- _PROMPT_
Beginning at the top of the data below, restate every line word for word until the line containing "introduttiva di FormIt**._" has been included, and omit the pictures.

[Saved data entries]
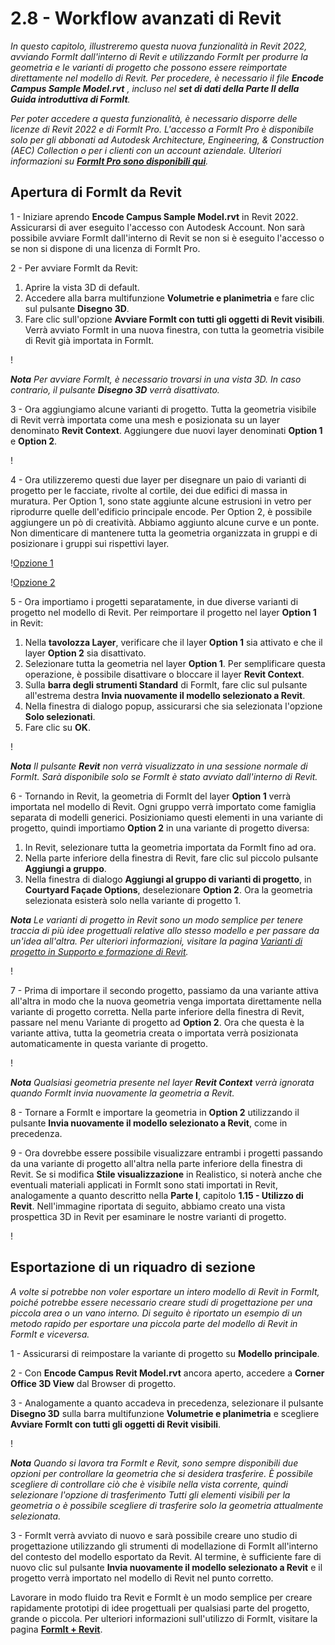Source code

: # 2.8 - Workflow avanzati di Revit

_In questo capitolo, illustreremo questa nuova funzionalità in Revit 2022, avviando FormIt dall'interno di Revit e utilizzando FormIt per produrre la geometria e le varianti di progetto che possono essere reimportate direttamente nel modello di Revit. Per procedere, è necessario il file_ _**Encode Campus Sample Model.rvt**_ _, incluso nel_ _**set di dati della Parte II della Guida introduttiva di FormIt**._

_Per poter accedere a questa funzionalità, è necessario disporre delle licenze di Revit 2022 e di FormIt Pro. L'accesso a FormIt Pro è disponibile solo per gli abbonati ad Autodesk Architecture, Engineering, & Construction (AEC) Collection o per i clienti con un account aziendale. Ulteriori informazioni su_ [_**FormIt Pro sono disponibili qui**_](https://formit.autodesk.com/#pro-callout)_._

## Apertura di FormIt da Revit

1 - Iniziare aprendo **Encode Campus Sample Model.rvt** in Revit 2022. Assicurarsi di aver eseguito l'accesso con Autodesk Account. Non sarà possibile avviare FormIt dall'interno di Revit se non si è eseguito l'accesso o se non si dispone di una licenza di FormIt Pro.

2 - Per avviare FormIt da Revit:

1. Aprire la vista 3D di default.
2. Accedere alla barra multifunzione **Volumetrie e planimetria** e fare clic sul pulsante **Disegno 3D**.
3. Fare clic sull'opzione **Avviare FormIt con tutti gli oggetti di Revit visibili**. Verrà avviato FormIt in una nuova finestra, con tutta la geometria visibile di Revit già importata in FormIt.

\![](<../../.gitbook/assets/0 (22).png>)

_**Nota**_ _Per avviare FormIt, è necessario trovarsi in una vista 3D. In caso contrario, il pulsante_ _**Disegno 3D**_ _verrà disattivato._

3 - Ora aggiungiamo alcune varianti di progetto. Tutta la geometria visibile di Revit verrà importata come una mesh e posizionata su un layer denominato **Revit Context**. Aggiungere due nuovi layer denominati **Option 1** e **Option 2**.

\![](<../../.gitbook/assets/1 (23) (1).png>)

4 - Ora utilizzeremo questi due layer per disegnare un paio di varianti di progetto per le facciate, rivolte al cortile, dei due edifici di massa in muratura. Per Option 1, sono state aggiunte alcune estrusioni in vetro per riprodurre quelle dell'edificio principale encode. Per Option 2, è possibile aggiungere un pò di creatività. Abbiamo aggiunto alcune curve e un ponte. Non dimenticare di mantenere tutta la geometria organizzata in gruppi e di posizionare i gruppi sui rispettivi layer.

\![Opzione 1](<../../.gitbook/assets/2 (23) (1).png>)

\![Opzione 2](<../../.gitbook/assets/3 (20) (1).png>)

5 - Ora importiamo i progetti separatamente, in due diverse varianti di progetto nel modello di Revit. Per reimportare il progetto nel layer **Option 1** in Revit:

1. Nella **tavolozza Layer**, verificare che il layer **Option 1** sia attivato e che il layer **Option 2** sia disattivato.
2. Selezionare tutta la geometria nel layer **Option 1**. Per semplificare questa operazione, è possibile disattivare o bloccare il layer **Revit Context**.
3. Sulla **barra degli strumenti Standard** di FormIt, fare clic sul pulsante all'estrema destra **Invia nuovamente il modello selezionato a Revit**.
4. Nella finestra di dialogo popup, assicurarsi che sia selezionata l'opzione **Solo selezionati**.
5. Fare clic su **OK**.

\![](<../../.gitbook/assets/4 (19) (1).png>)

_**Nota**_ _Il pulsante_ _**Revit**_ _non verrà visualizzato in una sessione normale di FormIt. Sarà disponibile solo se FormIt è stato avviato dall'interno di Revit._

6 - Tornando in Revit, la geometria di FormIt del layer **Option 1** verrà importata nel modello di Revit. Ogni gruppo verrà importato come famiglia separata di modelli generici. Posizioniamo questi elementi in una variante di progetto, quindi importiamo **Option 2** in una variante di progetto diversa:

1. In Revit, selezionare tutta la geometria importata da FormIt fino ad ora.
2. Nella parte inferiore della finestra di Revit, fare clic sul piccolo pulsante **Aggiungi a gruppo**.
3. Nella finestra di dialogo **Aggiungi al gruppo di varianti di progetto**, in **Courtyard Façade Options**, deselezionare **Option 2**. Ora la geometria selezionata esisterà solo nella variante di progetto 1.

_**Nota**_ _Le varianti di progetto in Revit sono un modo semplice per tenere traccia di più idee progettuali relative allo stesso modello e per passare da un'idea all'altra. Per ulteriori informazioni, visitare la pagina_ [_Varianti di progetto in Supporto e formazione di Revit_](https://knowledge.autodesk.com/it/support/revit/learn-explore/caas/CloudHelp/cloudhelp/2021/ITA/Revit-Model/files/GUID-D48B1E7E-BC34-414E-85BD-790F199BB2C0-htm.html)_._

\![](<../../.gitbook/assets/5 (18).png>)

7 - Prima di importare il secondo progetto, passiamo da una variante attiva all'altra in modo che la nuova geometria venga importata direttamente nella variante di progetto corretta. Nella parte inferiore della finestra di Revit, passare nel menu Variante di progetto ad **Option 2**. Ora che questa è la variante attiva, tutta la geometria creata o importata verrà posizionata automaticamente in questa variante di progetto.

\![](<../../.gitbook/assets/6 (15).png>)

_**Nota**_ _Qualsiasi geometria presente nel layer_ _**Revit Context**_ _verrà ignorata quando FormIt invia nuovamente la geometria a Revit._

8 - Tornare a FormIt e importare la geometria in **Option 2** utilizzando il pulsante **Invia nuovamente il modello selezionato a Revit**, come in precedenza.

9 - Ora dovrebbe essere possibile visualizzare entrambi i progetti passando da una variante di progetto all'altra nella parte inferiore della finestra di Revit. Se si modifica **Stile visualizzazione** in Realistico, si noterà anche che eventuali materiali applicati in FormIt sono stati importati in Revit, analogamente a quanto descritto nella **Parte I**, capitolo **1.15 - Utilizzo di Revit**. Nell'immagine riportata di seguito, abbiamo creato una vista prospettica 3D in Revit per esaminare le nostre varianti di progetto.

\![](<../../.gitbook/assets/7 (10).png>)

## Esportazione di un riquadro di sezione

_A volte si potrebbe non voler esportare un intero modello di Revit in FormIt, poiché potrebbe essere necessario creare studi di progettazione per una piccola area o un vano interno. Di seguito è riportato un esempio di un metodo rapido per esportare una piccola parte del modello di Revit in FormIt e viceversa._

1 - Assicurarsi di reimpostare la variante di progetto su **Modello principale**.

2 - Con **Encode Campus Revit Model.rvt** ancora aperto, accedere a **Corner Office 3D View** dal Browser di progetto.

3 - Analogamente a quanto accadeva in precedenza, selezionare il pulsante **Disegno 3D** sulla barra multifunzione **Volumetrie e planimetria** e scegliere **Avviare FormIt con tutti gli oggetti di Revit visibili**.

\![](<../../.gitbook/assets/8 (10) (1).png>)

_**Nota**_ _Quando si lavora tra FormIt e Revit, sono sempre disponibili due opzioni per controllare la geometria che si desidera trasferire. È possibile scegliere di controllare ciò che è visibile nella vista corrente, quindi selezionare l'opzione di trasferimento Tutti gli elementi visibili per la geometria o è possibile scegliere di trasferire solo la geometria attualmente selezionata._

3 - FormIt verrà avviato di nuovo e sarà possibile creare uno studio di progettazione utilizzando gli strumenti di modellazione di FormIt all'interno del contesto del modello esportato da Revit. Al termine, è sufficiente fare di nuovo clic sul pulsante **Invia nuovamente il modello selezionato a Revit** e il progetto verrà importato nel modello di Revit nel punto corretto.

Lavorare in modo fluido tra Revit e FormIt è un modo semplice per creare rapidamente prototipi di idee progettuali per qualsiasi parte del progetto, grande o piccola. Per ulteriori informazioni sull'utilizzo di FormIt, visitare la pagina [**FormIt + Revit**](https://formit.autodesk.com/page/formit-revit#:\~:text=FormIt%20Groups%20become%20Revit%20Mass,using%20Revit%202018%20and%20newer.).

- _THE ANSWER_
Source code

: # 2.8 - Workflow avanzati di Revit

_In questo capitolo, illustreremo questa nuova funzionalità in Revit 2022, avviando FormIt dall'interno di Revit e utilizzando FormIt per produrre la geometria e le varianti di progetto che possono essere reimportate direttamente nel modello di Revit. Per procedere, è necessario il file_ _**Encode Campus Sample Model.rvt**_ _, incluso nel_ _**set di dati della Parte II della Guida introduttiva di FormIt**._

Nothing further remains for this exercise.